Novy - Brasilien in unruhigen Zeiten
Am Sonntag, den 17. April 2016 beschloss die brasilianische Abgeordnetenkammer mit deutlicher Mehrheit, den Prozess der Amtsenthebung der Präsidentin Dilma Rousseff einzuleiten. 367 Abgeordnete stimmten dafür, nur 137 dagegen. Es ist anzunehmen, dass der Senat diese Entscheidung Anfang Mai bestätigen wird und Dilma, wie sie in Brasilien genannt wird, als Präsidentin bis zum Abschluss des danach stattfindenden Verfahrens suspendiert wird. Der Kongress entspricht mit dieser Entscheidung einer weit verbreiteten Stimmung in der brasilianischen Gesellschaft, die die Regierung Dilma für die gegenwärtige tiefe politische und wirtschaftliche Krise verantwortlich macht. Doch dieser Etappensieg der Dilma-Gegner wird wohl kaum die tiefste Krise Brasiliens seit 30 Jahren beenden.

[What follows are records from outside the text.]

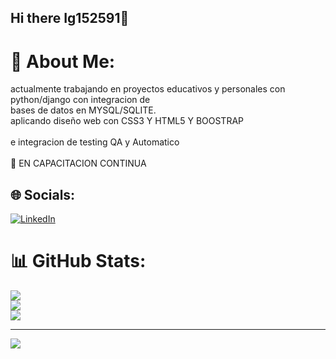 ## Hi there Ig152591👋
# 💫 About Me:
actualmente trabajando en proyectos educativos y personales con python/django con integracion de<br>bases de datos en MYSQL/SQLITE.<br>aplicando diseño web con CSS3 Y HTML5 Y BOOSTRAP<br><br>e integracion de testing QA y Automatico<br><br>🌱 EN CAPACITACION CONTINUA


## 🌐 Socials:
[![LinkedIn](https://img.shields.io/badge/LinkedIn-%230077B5.svg?logo=linkedin&logoColor=white)](https://linkedin.com/in/https://www.linkedin.com/public-profile/settings?trk=d_flagship3_profile_self_view_public_profile) 
# 📊 GitHub Stats:
![](https://github-readme-stats.vercel.app/api?username=Ig152591&theme=dark&hide_border=false&include_all_commits=false&count_private=false)<br/>
![](https://nirzak-streak-stats.vercel.app/?user=Ig152591&theme=dark&hide_border=false)<br/>
![](https://github-readme-stats.vercel.app/api/top-langs/?username=Ig152591&theme=dark&hide_border=false&include_all_commits=false&count_private=false&layout=compact)

---
[![](https://visitcount.itsvg.in/api?id=Ig152591&icon=0&color=0)](https://visitcount.itsvg.in)

<!-- Proudly created with GPRM ( https://gprm.itsvg.in ) -->
<!--
**Ig152591/Ig152591** is a ✨ _special_ ✨ repository because its `README.md` (this file) appears on your GitHub profile.

Here are some ideas to get you started:

- 🔭 I’m currently working on ...
- 🌱 I’m currently learning ...
- 👯 I’m looking to collaborate on ...
- 🤔 I’m looking for help with ...
- 💬 Ask me about ...
- 📫 How to reach me: ...
- 😄 Pronouns: ...
- ⚡ Fun fact: ...
-->
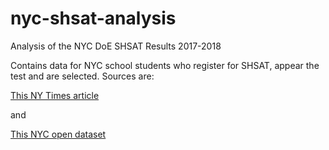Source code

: # nyc-shsat-analysis
Analysis of the NYC DoE SHSAT Results 2017-2018


Contains data for NYC school students who register for SHSAT, appear the test and are selected. 
Sources are: 

[This NY Times article](https://www.nytimes.com/interactive/2018/06/29/nyregion/nyc-high-schools-middle-schools-shsat-students.html?rref=collection%2Fbyline%2Fjasmine-c.-lee&action=click&contentCollection=undefined%C2%AEion=stream&module=stream_unit&version=latest&contentPlacement=1&pgtype=collection&mtrref=www.kaggle.com&gwh=D9B121EC1C1ED4B8B626728D3DDD29CB&gwt=pay)

and

[This NYC open dataset](https://data.cityofnewyork.us/Education/2017-2018-SHSAT-Admissions-Test-Offers-By-Sending-/vsgi-eeb5/)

Neuer Wein in alten Schläuchen
Das Impeachment-Verfahren hat zu eigenwilligen Veränderungen der politischen Kräfteverhältnisse geführt, die wenig Anlass zur Hoffnung geben. Voraussichtlich Anfang Mai wird Vizepräsident Michel Temer die Amtsgeschäfte übernehmen, sein Stellvertreter wird Eduardo Cunha. Beide wurden 2014 auf der siegreichen Liste Dilma-Temer gewählt; beide waren mit dem Wahlprogramm Dilmas in ihren Abgeordnetenwahlkampf gezogen. In diesem Sinne verkörpern sie Kontinuität. Das gilt insbesondere für die Beibehaltung einer auf Stimmentausch basierenden Regierungspraxis. Beide gehören der PMDB an, einer Partei, die in allen Regierungen der letzten 30 Jahre vertreten war. Die PMDB setzte in den 1990er Jahren neoliberale Politik um, danach Sozialreformen und nun vermutlich erneut ein neoliberales Schockprogramm.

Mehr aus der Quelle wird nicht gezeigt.